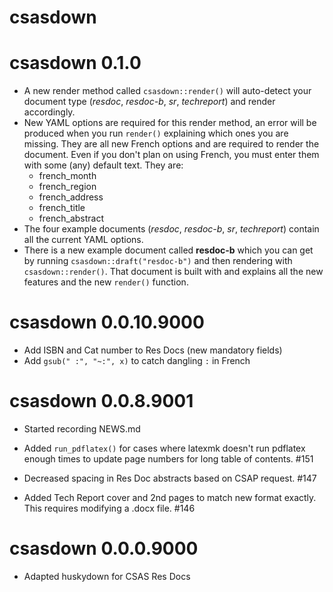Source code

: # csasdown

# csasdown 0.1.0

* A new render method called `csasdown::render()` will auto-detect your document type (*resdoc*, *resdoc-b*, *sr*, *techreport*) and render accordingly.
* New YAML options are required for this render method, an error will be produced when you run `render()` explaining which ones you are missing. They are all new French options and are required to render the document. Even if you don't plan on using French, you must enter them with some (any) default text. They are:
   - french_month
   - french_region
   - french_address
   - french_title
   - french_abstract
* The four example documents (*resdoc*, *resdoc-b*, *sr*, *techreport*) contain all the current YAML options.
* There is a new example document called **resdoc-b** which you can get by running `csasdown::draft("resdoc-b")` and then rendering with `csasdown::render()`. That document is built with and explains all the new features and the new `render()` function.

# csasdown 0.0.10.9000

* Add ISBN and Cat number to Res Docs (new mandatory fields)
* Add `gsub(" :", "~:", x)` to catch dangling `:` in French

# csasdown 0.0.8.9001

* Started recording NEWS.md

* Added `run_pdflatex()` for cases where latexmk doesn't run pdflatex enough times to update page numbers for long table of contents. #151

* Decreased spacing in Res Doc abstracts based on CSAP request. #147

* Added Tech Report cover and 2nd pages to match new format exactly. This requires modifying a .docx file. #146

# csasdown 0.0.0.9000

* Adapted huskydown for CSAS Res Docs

——

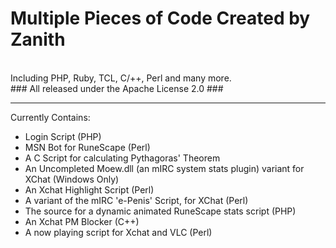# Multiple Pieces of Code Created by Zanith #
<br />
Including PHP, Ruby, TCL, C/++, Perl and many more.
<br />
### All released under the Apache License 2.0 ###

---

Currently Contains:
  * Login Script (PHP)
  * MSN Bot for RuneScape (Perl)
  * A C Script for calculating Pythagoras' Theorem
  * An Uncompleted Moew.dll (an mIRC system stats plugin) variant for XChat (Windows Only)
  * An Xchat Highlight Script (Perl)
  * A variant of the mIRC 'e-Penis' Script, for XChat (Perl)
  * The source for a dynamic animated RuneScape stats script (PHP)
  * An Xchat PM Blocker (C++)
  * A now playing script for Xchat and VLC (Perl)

——

Write out exactly the lines above from the line with "- french_region" through the line with "CSAS Res Docs", both of them included, and leave out all other lines.

* [Exercise output]
   - french_region
   - french_address
   - french_title
   - french_abstract
* The four example documents (*resdoc*, *resdoc-b*, *sr*, *techreport*) contain all the current YAML options.
* There is a new example document called **resdoc-b** which you can get by running `csasdown::draft("resdoc-b")` and then rendering with `csasdown::render()`. That document is built with and explains all the new features and the new `render()` function.

# csasdown 0.0.10.9000

* Add ISBN and Cat number to Res Docs (new mandatory fields)
* Add `gsub(" :", "~:", x)` to catch dangling `:` in French

# csasdown 0.0.8.9001

* Started recording NEWS.md

* Added `run_pdflatex()` for cases where latexmk doesn't run pdflatex enough times to update page numbers for long table of contents. #151

* Decreased spacing in Res Doc abstracts based on CSAP request. #147

* Added Tech Report cover and 2nd pages to match new format exactly. This requires modifying a .docx file. #146

# csasdown 0.0.0.9000

* Adapted huskydown for CSAS Res Docs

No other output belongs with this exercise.